Timika (ANTARA) - Kejaksaan Negeri (Kejari) Mimika, Papua Tengah, memusnahkan 11.614 barang bukti kejahatan yang berasal dari 52 perkara tindak pidana umum yang telah berkekuatan hukum tetap (inkracht).

Kepala Kejaksaan Negeri Mimika I Putu Eka Suyantha di Timika, Kamis, mengatakan pemusnahan barang bukti tersebut berdasarkan Undang-Undang Nomor 16 tahun 2014 tentang Kejaksaan Republik Indonesia sebagaimana telah diubah dengan Undang-Undang Nomor 11 Tahun 2021.

“Kami diberikan mandat oleh undang-undang tersebut untuk melaksanakan kewenangan melakukan pemusnahan barang bukti yang telah memiliki kekuatan hukum tetap yang diputuskan di Pengadilan Negeri Mimika,” kata Putu.

Putu mengatakan 11.614 barang bukti tersebut terdiri dari undang-undang kesehatan tiga perkara dengan jumlah barang bukti sebanyak 11.457 butir obat-obatan terlarang. Kemudian, narkotika sebanyak 18 perkara dengan jumlah barang bukti berupa sabu seberat 4,07 gram, tembakau sintetis 40 gram, ganja 6,55 gram.

Selanjutnya, kasus perlindungan anak 16 perkara, pengeroyokan dua perkara, penganiayaan empat perkara dan pencurian enam perkara.

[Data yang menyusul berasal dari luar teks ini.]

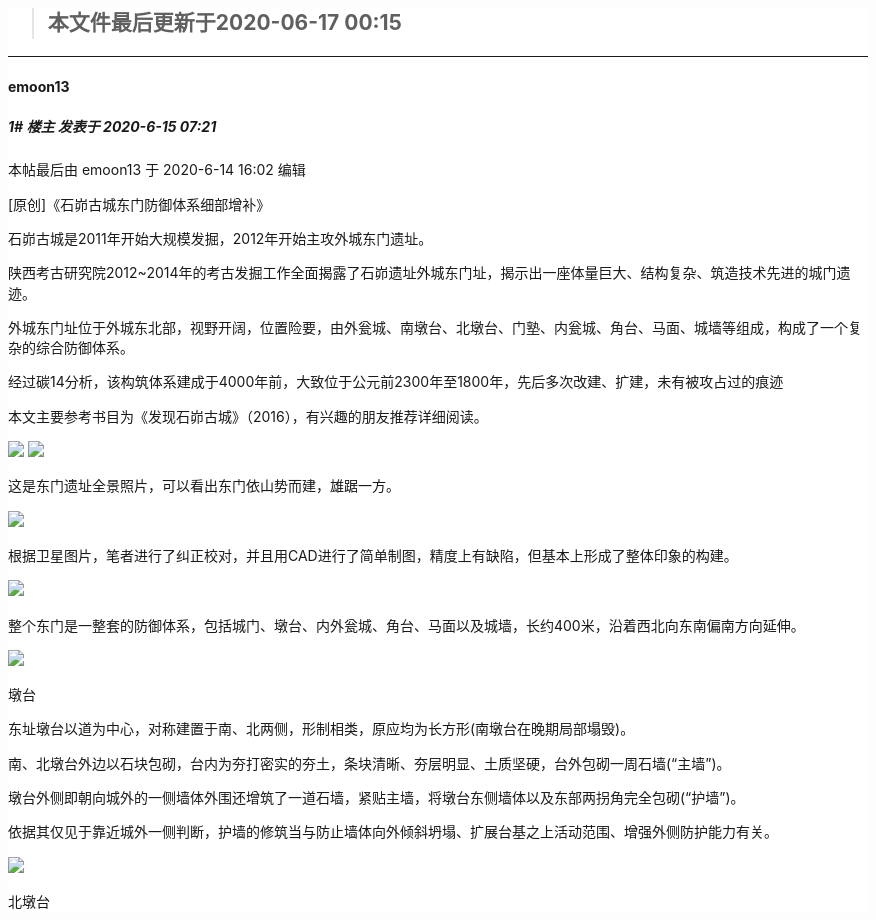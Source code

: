 > ## **本文件最后更新于2020-06-17 00:15** 



-----

####  emoon13  
##### 1#       楼主       发表于 2020-6-15 07:21



 本帖最后由 emoon13 于 2020-6-14 16:02 编辑 

[原创]《石峁古城东门防御体系细部增补》


石峁古城是2011年开始大规模发掘，2012年开始主攻外城东门遗址。


陕西考古研究院2012~2014年的考古发掘工作全面揭露了石峁遗址外城东门址，揭示出一座体量巨大、结构复杂、筑造技术先进的城门遗迹。


外城东门址位于外城东北部，视野开阔，位置险要，由外瓮城、南墩台、北墩台、门塾、内瓮城、角台、马面、城墙等组成，构成了一个复杂的综合防御体系。


经过碳14分析，该构筑体系建成于4000年前，大致位于公元前2300年至1800年，先后多次改建、扩建，未有被攻占过的痕迹


本文主要参考书目为《发现石峁古城》（2016），有兴趣的朋友推荐详细阅读。

<img src="https://s1.ax1x.com/2020/06/07/t2wCd0.png" referrerpolicy="no-referrer">

<img src="https://s1.ax1x.com/2020/06/07/t2wPoV.png" referrerpolicy="no-referrer">


这是东门遗址全景照片，可以看出东门依山势而建，雄踞一方。

<img src="https://s1.ax1x.com/2020/06/07/t2wAWF.png" referrerpolicy="no-referrer">


根据卫星图片，笔者进行了纠正校对，并且用CAD进行了简单制图，精度上有缺陷，但基本上形成了整体印象的构建。

<img src="https://s1.ax1x.com/2020/06/07/t2wdTP.png" referrerpolicy="no-referrer">


整个东门是一整套的防御体系，包括城门、墩台、内外瓮城、角台、马面以及城墙，长约400米，沿着西北向东南偏南方向延伸。

<img src="https://s1.ax1x.com/2020/06/07/t2w1JO.png" referrerpolicy="no-referrer">

墩台

东址墩台以道为中心，对称建置于南、北两侧，形制相类，原应均为长方形(南墩台在晚期局部塌毁)。

南、北墩台外边以石块包砌，台内为夯打密实的夯土，条块清晰、夯层明显、土质坚硬，台外包砌一周石墙(“主墙”)。

墩台外侧即朝向城外的一侧墙体外围还增筑了一道石墙，紧贴主墙，将墩台东侧墙体以及东部两拐角完全包砌(“护墙”)。

依据其仅见于靠近城外一侧判断，护墙的修筑当与防止墙体向外倾斜坍塌、扩展台基之上活动范围、增强外侧防护能力有关。

<img src="https://s1.ax1x.com/2020/06/07/t2wZQJ.png" referrerpolicy="no-referrer">

北墩台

Dia menjelaskan barang bukti tersebut dimusnahkan dengan cara dibakar, dan untuk jenis narkotika dan obat-obat terlarang diblender, sementara senjata tajam dimusnahkan dengan cara dipotong menggunakan mesin gerinda listrik.

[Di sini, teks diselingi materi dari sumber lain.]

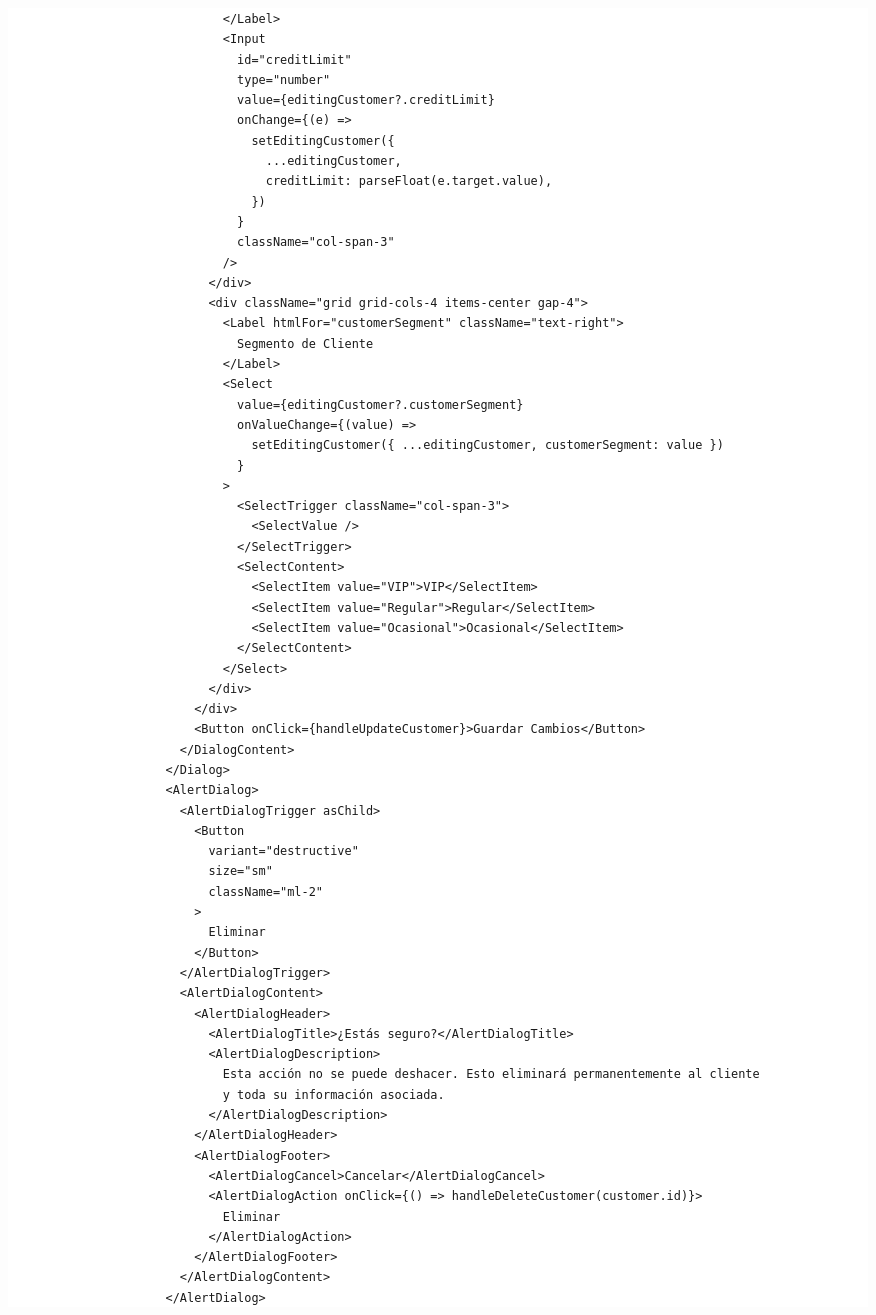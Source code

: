                                   </Label>
                                  <Input
                                    id="creditLimit"
                                    type="number"
                                    value={editingCustomer?.creditLimit}
                                    onChange={(e) =>
                                      setEditingCustomer({
                                        ...editingCustomer,
                                        creditLimit: parseFloat(e.target.value),
                                      })
                                    }
                                    className="col-span-3"
                                  />
                                </div>
                                <div className="grid grid-cols-4 items-center gap-4">
                                  <Label htmlFor="customerSegment" className="text-right">
                                    Segmento de Cliente
                                  </Label>
                                  <Select
                                    value={editingCustomer?.customerSegment}
                                    onValueChange={(value) =>
                                      setEditingCustomer({ ...editingCustomer, customerSegment: value })
                                    }
                                  >
                                    <SelectTrigger className="col-span-3">
                                      <SelectValue />
                                    </SelectTrigger>
                                    <SelectContent>
                                      <SelectItem value="VIP">VIP</SelectItem>
                                      <SelectItem value="Regular">Regular</SelectItem>
                                      <SelectItem value="Ocasional">Ocasional</SelectItem>
                                    </SelectContent>
                                  </Select>
                                </div>
                              </div>
                              <Button onClick={handleUpdateCustomer}>Guardar Cambios</Button>
                            </DialogContent>
                          </Dialog>
                          <AlertDialog>
                            <AlertDialogTrigger asChild>
                              <Button
                                variant="destructive"
                                size="sm"
                                className="ml-2"
                              >
                                Eliminar
                              </Button>
                            </AlertDialogTrigger>
                            <AlertDialogContent>
                              <AlertDialogHeader>
                                <AlertDialogTitle>¿Estás seguro?</AlertDialogTitle>
                                <AlertDialogDescription>
                                  Esta acción no se puede deshacer. Esto eliminará permanentemente al cliente
                                  y toda su información asociada.
                                </AlertDialogDescription>
                              </AlertDialogHeader>
                              <AlertDialogFooter>
                                <AlertDialogCancel>Cancelar</AlertDialogCancel>
                                <AlertDialogAction onClick={() => handleDeleteCustomer(customer.id)}>
                                  Eliminar
                                </AlertDialogAction>
                              </AlertDialogFooter>
                            </AlertDialogContent>
                          </AlertDialog>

Pada kesempatan itu, Bupati Mimika Johannes Rettob mengatakan pemusnahan barang bukti perkara tersebut sebagai bentuk komitmen bersama melawan segala tindakan kejahatan di Mimika.

“Pemusnahan barang bukti ini sebenarnya mengirim pesan yang kuat kepada masyarakat bahwa tidak ada lagi tempat bagi kejahatan di Kabupaten Mimika,”ujar.

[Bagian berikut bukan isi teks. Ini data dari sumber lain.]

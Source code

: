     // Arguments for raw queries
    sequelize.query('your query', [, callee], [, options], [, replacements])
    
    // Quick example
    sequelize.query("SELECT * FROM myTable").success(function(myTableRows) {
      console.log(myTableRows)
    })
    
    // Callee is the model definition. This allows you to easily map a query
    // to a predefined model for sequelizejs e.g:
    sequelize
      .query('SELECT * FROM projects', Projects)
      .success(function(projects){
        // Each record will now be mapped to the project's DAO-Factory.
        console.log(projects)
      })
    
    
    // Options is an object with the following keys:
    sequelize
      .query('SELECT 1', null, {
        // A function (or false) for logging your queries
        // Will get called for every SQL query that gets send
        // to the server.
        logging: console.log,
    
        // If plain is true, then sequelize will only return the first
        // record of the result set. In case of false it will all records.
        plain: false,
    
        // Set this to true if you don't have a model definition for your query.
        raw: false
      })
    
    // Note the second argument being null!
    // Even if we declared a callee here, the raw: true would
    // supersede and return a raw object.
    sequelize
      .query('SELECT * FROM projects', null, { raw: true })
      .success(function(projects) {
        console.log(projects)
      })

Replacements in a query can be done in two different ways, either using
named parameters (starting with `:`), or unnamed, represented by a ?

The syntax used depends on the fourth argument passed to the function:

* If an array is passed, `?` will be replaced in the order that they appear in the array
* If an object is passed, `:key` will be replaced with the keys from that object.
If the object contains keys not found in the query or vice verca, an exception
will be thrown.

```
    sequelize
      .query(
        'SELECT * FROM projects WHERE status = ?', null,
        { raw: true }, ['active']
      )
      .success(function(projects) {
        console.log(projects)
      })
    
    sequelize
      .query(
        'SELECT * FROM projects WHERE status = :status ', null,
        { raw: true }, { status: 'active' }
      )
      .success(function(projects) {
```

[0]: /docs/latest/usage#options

Menurut dia, keberhasilan dalam memproses perkara hingga masuk pada tahap pemusnahan ini menunjukkan sinergitas antara lembaga penegakan hukum berjalan sangat optimal.

Johannes mengajak seluruh masyarakat Mimika untuk turut serta menjaga lingkungan keluarga dari pengaruh narkoba dan kriminalitas lainnya.

Dia berharap nasyarakat dapat memberikan dukungan penuh kepada penegak hukum, memberikan informasi yang diperlukan kepada pihak berwajib jika melihat adanya potensi pelanggaran hukum.

“Meningkatkan kesadaran hukum, kita semua memahami agar setiap tindakan pelanggaran hukum akan berujung pada konsekwensi yang tegas. Sebagaimana yang kita laksanakan pada hari ini,” ujarnya.